_Work request:_ Scan the entries for "left". Every line that holds it is to be copied.

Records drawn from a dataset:
%%

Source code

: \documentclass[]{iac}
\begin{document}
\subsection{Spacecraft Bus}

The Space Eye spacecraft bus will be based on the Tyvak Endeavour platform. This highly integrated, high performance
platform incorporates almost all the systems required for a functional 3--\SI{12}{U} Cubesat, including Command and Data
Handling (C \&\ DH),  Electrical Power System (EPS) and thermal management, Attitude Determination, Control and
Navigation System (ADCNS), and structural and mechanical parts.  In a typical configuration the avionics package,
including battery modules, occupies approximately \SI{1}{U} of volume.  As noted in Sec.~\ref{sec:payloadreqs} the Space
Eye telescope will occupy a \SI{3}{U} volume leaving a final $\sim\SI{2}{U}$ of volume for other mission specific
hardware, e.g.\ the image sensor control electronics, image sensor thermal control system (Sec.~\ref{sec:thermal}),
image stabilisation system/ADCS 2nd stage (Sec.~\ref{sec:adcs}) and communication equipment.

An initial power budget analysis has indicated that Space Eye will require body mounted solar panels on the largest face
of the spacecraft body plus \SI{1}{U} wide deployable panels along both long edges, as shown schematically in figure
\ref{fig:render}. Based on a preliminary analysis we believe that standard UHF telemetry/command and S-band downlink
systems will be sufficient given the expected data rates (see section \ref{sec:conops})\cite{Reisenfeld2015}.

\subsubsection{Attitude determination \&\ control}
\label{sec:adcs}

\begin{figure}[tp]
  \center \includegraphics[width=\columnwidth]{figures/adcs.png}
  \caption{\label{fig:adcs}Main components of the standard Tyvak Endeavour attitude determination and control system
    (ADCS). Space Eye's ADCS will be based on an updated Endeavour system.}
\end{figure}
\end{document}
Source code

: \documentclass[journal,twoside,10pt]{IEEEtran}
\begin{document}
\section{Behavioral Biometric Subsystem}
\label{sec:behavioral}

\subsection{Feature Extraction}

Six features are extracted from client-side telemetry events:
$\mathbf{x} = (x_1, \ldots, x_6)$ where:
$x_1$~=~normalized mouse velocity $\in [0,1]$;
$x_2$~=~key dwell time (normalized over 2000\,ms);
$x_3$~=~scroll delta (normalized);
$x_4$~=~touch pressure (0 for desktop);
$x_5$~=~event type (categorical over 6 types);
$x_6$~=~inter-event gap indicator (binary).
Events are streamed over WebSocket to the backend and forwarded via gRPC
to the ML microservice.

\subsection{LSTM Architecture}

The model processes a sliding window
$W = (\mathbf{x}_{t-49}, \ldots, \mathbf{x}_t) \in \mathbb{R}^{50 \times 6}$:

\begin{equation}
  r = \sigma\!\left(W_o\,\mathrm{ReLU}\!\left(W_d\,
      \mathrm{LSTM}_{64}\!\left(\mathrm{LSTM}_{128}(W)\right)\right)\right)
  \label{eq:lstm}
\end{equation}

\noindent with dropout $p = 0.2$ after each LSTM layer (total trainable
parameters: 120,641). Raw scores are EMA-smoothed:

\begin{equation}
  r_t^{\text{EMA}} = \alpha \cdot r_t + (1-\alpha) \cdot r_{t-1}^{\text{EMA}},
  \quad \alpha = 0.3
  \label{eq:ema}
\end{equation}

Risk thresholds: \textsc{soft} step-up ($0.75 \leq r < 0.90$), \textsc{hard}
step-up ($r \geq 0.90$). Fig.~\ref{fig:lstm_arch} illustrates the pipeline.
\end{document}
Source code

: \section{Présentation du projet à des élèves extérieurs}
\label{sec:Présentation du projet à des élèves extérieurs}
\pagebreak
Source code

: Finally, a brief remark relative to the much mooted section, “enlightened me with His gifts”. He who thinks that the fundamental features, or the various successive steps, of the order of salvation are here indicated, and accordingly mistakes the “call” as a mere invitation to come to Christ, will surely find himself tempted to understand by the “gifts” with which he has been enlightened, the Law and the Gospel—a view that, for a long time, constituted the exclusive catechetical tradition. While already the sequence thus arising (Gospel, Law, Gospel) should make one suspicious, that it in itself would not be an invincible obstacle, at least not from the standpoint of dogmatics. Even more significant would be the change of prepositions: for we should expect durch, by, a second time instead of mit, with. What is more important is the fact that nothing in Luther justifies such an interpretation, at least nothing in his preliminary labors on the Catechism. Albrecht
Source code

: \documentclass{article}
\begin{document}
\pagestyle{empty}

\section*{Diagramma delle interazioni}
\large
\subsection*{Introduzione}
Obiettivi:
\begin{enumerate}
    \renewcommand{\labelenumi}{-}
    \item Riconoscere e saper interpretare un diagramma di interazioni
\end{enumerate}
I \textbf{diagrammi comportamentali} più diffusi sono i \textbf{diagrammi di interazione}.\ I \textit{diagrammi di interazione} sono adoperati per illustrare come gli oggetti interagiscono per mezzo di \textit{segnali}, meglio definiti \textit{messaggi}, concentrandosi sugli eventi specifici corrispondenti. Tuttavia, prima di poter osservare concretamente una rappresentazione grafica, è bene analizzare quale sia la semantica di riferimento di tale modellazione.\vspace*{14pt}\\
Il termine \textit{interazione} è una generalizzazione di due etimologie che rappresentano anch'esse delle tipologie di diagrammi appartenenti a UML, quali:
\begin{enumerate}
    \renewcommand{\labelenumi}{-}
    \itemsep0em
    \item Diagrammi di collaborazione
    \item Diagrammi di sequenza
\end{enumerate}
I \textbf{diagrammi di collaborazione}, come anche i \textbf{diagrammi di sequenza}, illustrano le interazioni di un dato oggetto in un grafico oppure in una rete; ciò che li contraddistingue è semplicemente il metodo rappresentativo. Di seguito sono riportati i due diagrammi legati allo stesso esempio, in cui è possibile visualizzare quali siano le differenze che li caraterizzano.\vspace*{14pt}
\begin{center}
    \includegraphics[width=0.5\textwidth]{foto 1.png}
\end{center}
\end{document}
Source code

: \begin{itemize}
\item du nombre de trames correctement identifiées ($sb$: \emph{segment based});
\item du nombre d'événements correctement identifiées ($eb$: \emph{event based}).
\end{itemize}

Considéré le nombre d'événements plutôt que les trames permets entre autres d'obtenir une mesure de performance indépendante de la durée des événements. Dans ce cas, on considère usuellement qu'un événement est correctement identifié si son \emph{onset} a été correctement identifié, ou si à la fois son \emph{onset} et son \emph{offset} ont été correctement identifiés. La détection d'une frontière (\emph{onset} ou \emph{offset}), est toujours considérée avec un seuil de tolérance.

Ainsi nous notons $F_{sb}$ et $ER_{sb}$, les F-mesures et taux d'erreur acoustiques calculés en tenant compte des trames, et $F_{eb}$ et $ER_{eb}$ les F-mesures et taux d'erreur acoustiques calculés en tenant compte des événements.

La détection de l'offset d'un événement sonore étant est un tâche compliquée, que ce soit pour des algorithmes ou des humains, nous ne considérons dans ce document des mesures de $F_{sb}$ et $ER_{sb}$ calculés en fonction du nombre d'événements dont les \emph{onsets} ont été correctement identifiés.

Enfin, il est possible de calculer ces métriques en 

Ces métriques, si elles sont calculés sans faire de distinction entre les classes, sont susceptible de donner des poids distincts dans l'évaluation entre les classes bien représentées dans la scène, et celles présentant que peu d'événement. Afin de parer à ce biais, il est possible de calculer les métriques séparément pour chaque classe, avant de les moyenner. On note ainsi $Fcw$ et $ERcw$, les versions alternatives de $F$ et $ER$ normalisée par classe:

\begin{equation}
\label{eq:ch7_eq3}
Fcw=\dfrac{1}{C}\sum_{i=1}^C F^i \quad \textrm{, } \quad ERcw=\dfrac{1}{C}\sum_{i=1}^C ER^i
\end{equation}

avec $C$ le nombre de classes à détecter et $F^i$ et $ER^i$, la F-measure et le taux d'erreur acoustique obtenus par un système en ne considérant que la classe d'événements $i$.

%%

_Completed exercise:_
  r = \sigma\!\left(W_o\,\mathrm{ReLU}\!\left(W_d\,
      \mathrm{LSTM}_{64}\!\left(\mathrm{LSTM}_{128}(W)\right)\right)\right)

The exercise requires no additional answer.